Table 9. Comparison analysis between the Proposed Approach and the Existing Approach.

Title	ISE	IAE	ITAE
Existing approach	15.772	2.645	102.645
Proposed approach	15.112	2.512	90.704

ISE: integral square error; IAE: integral of the absolute value of error; ITAE: integral of time-multiplied absolute value of error.

and it can be seen that the proposed approach improves the controller performance by 4.1% according to ISE and by 16.1% on the basis of ITAE index. The results demonstrate that the proposed approach considering the outdoor environment condition shows more excellent performance than the existing approach only taking into account indoor thermal conditions.

8. Featured Application

This paper presents a real-life case study in smart space to verify the feasibility and scalability of the proposed approach. We believe this approach has the potential to be extended to more large-scaled scenarios, which additionally profits by the significance of the work. For example, this work can be applied into a hospital as the thermal comfort has a strong link to human health. It is helpful in stabilizing emotions of patients and promoting in their treatments if the physician understands patients’ requirements to the thermal environment. However, the current standards for hospitals are still missing the concept of thermal comfort, which is considered part of the treatment process of patients. As a result, it is emergent to look for solutions to reconcile the different thermal comfort conditions required by different occupants in hospitals. The proposed thermal comfort control approach can be applied into the existing cooling and heating systems of hospitals for patients with lower immunity such as cancer and infectious patients. It also provides automatic control, which is useful, especially when patients and their family caregivers have to stay in the room for a long time.

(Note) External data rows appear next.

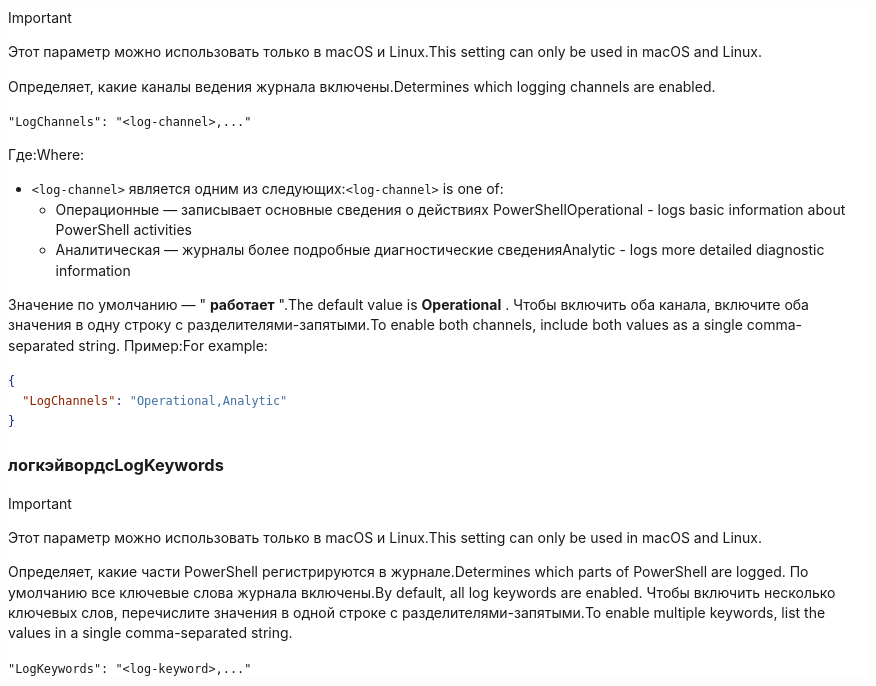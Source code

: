 > [!IMPORTANT]
> <span data-ttu-id="2ac27-200">Этот параметр можно использовать только в macOS и Linux.</span><span class="sxs-lookup"><span data-stu-id="2ac27-200">This setting can only be used in macOS and Linux.</span></span>

<span data-ttu-id="2ac27-201">Определяет, какие каналы ведения журнала включены.</span><span class="sxs-lookup"><span data-stu-id="2ac27-201">Determines which logging channels are enabled.</span></span>

```Schema
"LogChannels": "<log-channel>,..."
```

<span data-ttu-id="2ac27-202">Где:</span><span class="sxs-lookup"><span data-stu-id="2ac27-202">Where:</span></span>

- <span data-ttu-id="2ac27-203">`<log-channel>` является одним из следующих:</span><span class="sxs-lookup"><span data-stu-id="2ac27-203">`<log-channel>` is one of:</span></span>
  - <span data-ttu-id="2ac27-204">Операционные — записывает основные сведения о действиях PowerShell</span><span class="sxs-lookup"><span data-stu-id="2ac27-204">Operational - logs basic information about PowerShell activities</span></span>
  - <span data-ttu-id="2ac27-205">Аналитическая — журналы более подробные диагностические сведения</span><span class="sxs-lookup"><span data-stu-id="2ac27-205">Analytic - logs more detailed diagnostic information</span></span>

<span data-ttu-id="2ac27-206">Значение по умолчанию — " **работает** ".</span><span class="sxs-lookup"><span data-stu-id="2ac27-206">The default value is **Operational** .</span></span> <span data-ttu-id="2ac27-207">Чтобы включить оба канала, включите оба значения в одну строку с разделителями-запятыми.</span><span class="sxs-lookup"><span data-stu-id="2ac27-207">To enable both channels, include both values as a single comma-separated string.</span></span> <span data-ttu-id="2ac27-208">Пример:</span><span class="sxs-lookup"><span data-stu-id="2ac27-208">For example:</span></span>

```json
{
  "LogChannels": "Operational,Analytic"
}
```

### <a name="logkeywords"></a><span data-ttu-id="2ac27-209">логкэйвордс</span><span class="sxs-lookup"><span data-stu-id="2ac27-209">LogKeywords</span></span>

> [!IMPORTANT]
> <span data-ttu-id="2ac27-210">Этот параметр можно использовать только в macOS и Linux.</span><span class="sxs-lookup"><span data-stu-id="2ac27-210">This setting can only be used in macOS and Linux.</span></span>

<span data-ttu-id="2ac27-211">Определяет, какие части PowerShell регистрируются в журнале.</span><span class="sxs-lookup"><span data-stu-id="2ac27-211">Determines which parts of PowerShell are logged.</span></span> <span data-ttu-id="2ac27-212">По умолчанию все ключевые слова журнала включены.</span><span class="sxs-lookup"><span data-stu-id="2ac27-212">By default, all log keywords are enabled.</span></span> <span data-ttu-id="2ac27-213">Чтобы включить несколько ключевых слов, перечислите значения в одной строке с разделителями-запятыми.</span><span class="sxs-lookup"><span data-stu-id="2ac27-213">To enable multiple keywords, list the values in a single comma-separated string.</span></span>

```Schema
"LogKeywords": "<log-keyword>,..."
```


[RFC0029]: https://github.com/PowerShell/PowerShell-RFC/blob/master/5-Final/RFC0029-Support-Experimental-Features.md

The demands to have a universal thermal comfort control tool that are effective, extensible, and easy to implement in different application areas are increasing sharply, and this paper reveals the potential to solve all these issues.

9. Conclusions

This work outlines an enhanced MPC system for measuring human comfort index and maintaining the indoor thermal comfort in the optimal level. An MLR based PMV predictive model is proposed with a simplified PMV equation. The biggest novelty of the presented work is the fuzzy controller, taking outdoor environment conditions into account in order to maintain the proper comfort level with the seasons. An IoT smart space prototype with various IoT devices has been implemented as the proof of concept and experimentally tested in an indoor lab of a building on Jeju Island, Korea to validate the performance of the proposed approach. These physical devices are integrated with Intel Edison boards and all communication among them happens over CoAP. A series of experiments are performed throughout June in 2017, which indicate a very stable behavior, allowing effective and fast control of the indoor thermal comfort condition according to the outdoor environment. In addition, the temperature regulating capabilities of the proposed approach have been validated by a comparison study with respect to existing approaches without adopting outdoor environment factors, performing better in accordance with IAE, ISE and ITAE performance indices. These features make the proposed system a promising HVAC controller for indoor environments. It is necessary to point out that this work can be applied to any other space not just in buildings. The only requirement is that the space should provide a suitable network of physical sensors in order to estimate the PMV index. For instance, it can be extended to the application case like hospitals, which also have high demands for environment conditions. The future research directions of this work are to deploy the designed approach into larger scale space while using more environment sensors and to apply other algorithms to reduce energy consumption.